## [WORK ORDER]
Leaving the pictures aside, restate all of the data exactly.

[[ DATA TO USE, beginning ]]

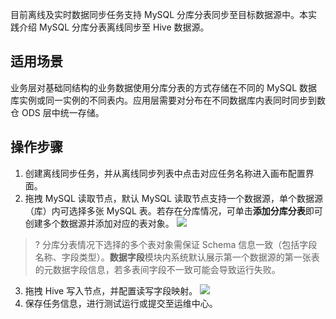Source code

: 目前离线及实时数据同步任务支持 MySQL 分库分表同步至目标数据源中。本实践介绍 MySQL 分库分表离线同步至 Hive 数据源。
## 适用场景
业务层对基础同结构的业务数据使用分库分表的方式存储在不同的 MySQL 数据库实例或同一实例的不同表内。应用层需要对分布在不同数据库内表同时同步到数仓 ODS 层中统一存储。
## 操作步骤
1. 创建离线同步任务，并从离线同步列表中点击对应任务名称进入画布配置界面。
2. 拖拽 MySQL 读取节点，默认 MySQL 读取节点支持一个数据源，单个数据源（库）内可选择多张 MySQL 表。若存在分库情况，可单击**添加分库分表**即可创建多个数据源并添加对应的表对象。
![](https://qcloudimg.tencent-cloud.cn/raw/48ae6c3ef09ea5673b72a144394f4c15.png)
>? 分库分表情况下选择的多个表对象需保证 Schema 信息一致（包括字段名称、字段类型）。**数据字段**模块内系统默认展示第一个数据源的第一张表的元数据字段信息，若多表间字段不一致可能会导致运行失败。
3. 拖拽 Hive 写入节点，并配置读写字段映射。
![](https://qcloudimg.tencent-cloud.cn/raw/73aba83a66e4b0c26951eb2235dabd04.png)
4. 保存任务信息，进行测试运行或提交至运维中心。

[[ DATA TO USE, end ]]

## [WRITTEN ANSWER]
Source code

: 目前离线及实时数据同步任务支持 MySQL 分库分表同步至目标数据源中。本实践介绍 MySQL 分库分表离线同步至 Hive 数据源。
## 适用场景
业务层对基础同结构的业务数据使用分库分表的方式存储在不同的 MySQL 数据库实例或同一实例的不同表内。应用层需要对分布在不同数据库内表同时同步到数仓 ODS 层中统一存储。
## 操作步骤
1. 创建离线同步任务，并从离线同步列表中点击对应任务名称进入画布配置界面。
2. 拖拽 MySQL 读取节点，默认 MySQL 读取节点支持一个数据源，单个数据源（库）内可选择多张 MySQL 表。若存在分库情况，可单击**添加分库分表**即可创建多个数据源并添加对应的表对象。
![](https://qcloudimg.tencent-cloud.cn/raw/48ae6c3ef09ea5673b72a144394f4c15.png)
>? 分库分表情况下选择的多个表对象需保证 Schema 信息一致（包括字段名称、字段类型）。**数据字段**模块内系统默认展示第一个数据源的第一张表的元数据字段信息，若多表间字段不一致可能会导致运行失败。
3. 拖拽 Hive 写入节点，并配置读写字段映射。
![](https://qcloudimg.tencent-cloud.cn/raw/73aba83a66e4b0c26951eb2235dabd04.png)
4. 保存任务信息，进行测试运行或提交至运维中心。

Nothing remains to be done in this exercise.